I had a hyserectomy 2 years ago and formed an incisional hernia due to shoveling snow in a freak October snow storm. It is in my lower abdomon, the Dr. won't fix it until I loose weight. I tried going for weight/cardio training to help loose. The trainer didn't want to have me do any weights that put strain on my tummy. It made my intestines push out of the hole.
Can I loose weight by the treadmill alone? I weigh 237 and want to loose 37 that I have gained over the past 4 years due to prednisone, hysterectomy and hypothyroidism. (I also had gasteric bypass 14 years ago) My long term is to finish going down to what I was at weight maintenance of 190 lbs. (35 of that is excess skin)
What can I do besides walking? I work out on my lunch hours and we have a gym downstairs. I am 41 5 foot 3 inches and small frame.
First of all, it's good that you are working with a trainer - he/she will be able to help you monitor your process so that you lose weight quickly, effectively and without hurting yourself. Especially given the fact that you need to be very careful.
Losing weight, in my opinion, is a combination of math, good sense and willpower. First the math: if you want to lose weight at a healthy rate you need to consume 300-500 calories less a day than your normal daily calorie needs. This can be done by eating less; by exercising more or a combination of both. If you consume radically less than your Daily Intake needs, you can slow your metabolism which is actually a catch 22 because it will utimately cause us to gain weight.
Willpower: eating the right foods in the right amounts will help you meet your calorie needs, get the nutrients your body requires and do so without feeling hungry or deprived. the calorie counter helps will all this because if you are honest you see how different foods really impact your nutritional intake as well as your fat and caloric intake. I live in Italy and am used to eating very good cheese. I love cheese and I can't and won't cut it out of my diet. But the realization that a very small piece of cheese has 100 calories and a good amount of fat is enough to help me be a little more careful when I eat it.
Good sense: Any cardio-based exercise that is low intensity (for your stomach issues) can help you lose weight because you are burning calories and getting stronger. I am a firm believer of weight training for long term loss and maintenance but you need to be careful with this and it doesn't sound like for now it is an option. I personally like the elipical machine because it works both legs and arms. Swimming is excellent too.

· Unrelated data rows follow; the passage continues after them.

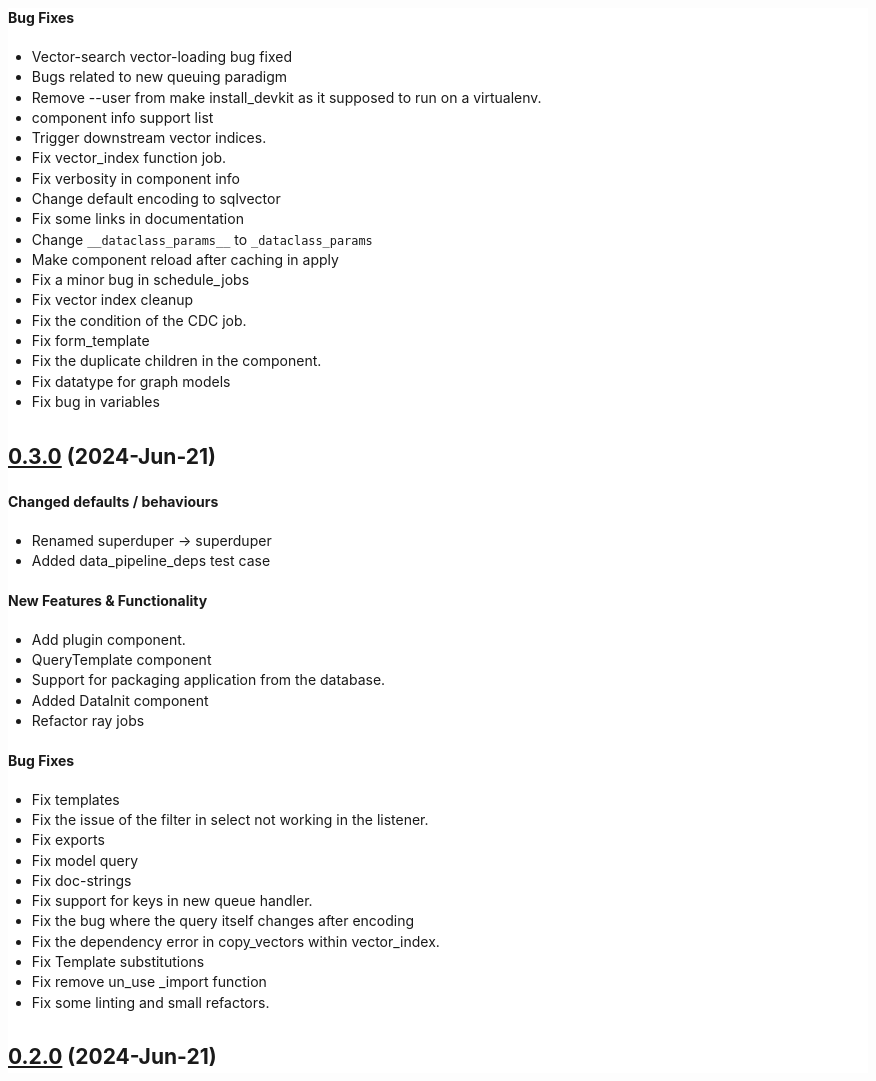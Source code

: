 #### Bug Fixes

- Vector-search vector-loading bug fixed
- Bugs related to new queuing paradigm
- Remove --user from make install_devkit as it supposed to run on a virtualenv.
- component info support list
- Trigger downstream vector indices.
- Fix vector_index function job.
- Fix verbosity in component info
- Change default encoding to sqlvector
- Fix some links in documentation 
- Change `__dataclass_params__` to `_dataclass_params`
- Make component reload after caching in apply
- Fix a minor bug in schedule_jobs
- Fix vector index cleanup
- Fix the condition of the CDC job.
- Fix form_template
- Fix the duplicate children in the component.
- Fix datatype for graph models
- Fix bug in variables

## [0.3.0](https://github.com/superduper-io/superduper/compare/0.3.0...0.2.0])    (2024-Jun-21)

#### Changed defaults / behaviours

- Renamed superduper -> superduper
- Added data_pipeline_deps test case

#### New Features & Functionality

- Add plugin component.
- QueryTemplate component
- Support for packaging application from the database.
- Added DataInit component
- Refactor ray jobs

#### Bug Fixes

- Fix templates
- Fix the issue of the filter in select not working in the listener.
- Fix exports
- Fix model query
- Fix doc-strings
- Fix support for keys in new queue handler.
- Fix the bug where the query itself changes after encoding
- Fix the dependency error in copy_vectors within vector_index. 
- Fix Template substitutions
- Fix remove un_use _import function
- Fix some linting and small refactors.
## [0.2.0](https://github.com/superduper-io/superduper/compare/0.1.3...0.2.0])    (2024-Jun-21)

A steady and healthy rate to lose weight is 1-2 pounds a week. The site will help you calculate your calorie needs (based on age, weight, size, etc.) and the food log will help you figure out if you are meeting them.
If you are strict with yourself in your calorie counting, ie creating a deficit of 500-1000 calories a day, yes you can absolutely lose a lot of weight on JUST a treadmill.
I lost 80 lbs so far on JUST a treadmill. I LOVE it both at home and at my gym.
Best of luck to you :)
Based on my experience, I think it is possible to lose weight via treadmill alone when you have a large enough number of pounds to lose. Early on in my weight loss program I was very heavy on the cardio and lost a significant amount of weight. As you get closer to an ideal weight though I do think it is harder lose based on cardio alone. Good luck to you.
OK. A BMR of 2130 for you sounds about right. Mine is right around 2180 or so. The BMR is basically what you would burn if all you did is sit around all day or sleep all day. What you would burn doing nothing but the very basic body functions.
If you are eating 1300 then you are creating about a 830 calorie deficit from your BMR.
I have to believe you are doing more than just sitting around so your actual burn is probably higher than 2130. Which would mean your deficit is even larger than 830. If you add additional exercise it will go higher. You will need to eat more thant 1300 calories to safely maintain a proper deficit. You are barely eating over the base level of nutrition.